Provided information: Begin

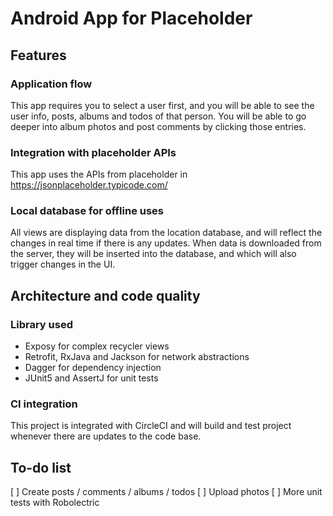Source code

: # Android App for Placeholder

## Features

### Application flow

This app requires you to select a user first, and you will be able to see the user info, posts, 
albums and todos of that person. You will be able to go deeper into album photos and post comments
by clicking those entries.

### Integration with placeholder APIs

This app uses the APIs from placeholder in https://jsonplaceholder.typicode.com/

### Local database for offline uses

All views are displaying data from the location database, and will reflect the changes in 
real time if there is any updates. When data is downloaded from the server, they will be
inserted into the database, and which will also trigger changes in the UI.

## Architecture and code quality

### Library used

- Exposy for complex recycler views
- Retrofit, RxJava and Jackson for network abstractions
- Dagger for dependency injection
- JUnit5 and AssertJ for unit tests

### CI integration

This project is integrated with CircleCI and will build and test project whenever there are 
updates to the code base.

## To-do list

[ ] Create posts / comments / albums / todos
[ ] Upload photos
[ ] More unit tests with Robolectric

Provided information: End
Provided information: Begin

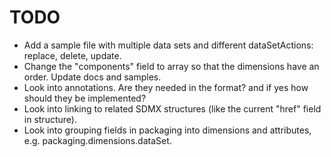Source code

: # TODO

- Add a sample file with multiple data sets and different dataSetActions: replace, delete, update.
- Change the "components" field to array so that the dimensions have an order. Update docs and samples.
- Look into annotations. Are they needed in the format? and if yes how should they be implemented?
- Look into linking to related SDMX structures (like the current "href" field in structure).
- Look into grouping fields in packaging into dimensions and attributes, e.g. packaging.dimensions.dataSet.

Provided information: End

Task:
Copy out only the lines of the records above from the one with "### Local database for offline uses" through the one with "[ ] More unit tests with Robolectric", exactly as they stand, both included.

Task output:
### Local database for offline uses

All views are displaying data from the location database, and will reflect the changes in 
real time if there is any updates. When data is downloaded from the server, they will be
inserted into the database, and which will also trigger changes in the UI.

## Architecture and code quality

### Library used

- Exposy for complex recycler views
- Retrofit, RxJava and Jackson for network abstractions
- Dagger for dependency injection
- JUnit5 and AssertJ for unit tests

### CI integration

This project is integrated with CircleCI and will build and test project whenever there are 
updates to the code base.

## To-do list

[ ] Create posts / comments / albums / todos
[ ] Upload photos
[ ] More unit tests with Robolectric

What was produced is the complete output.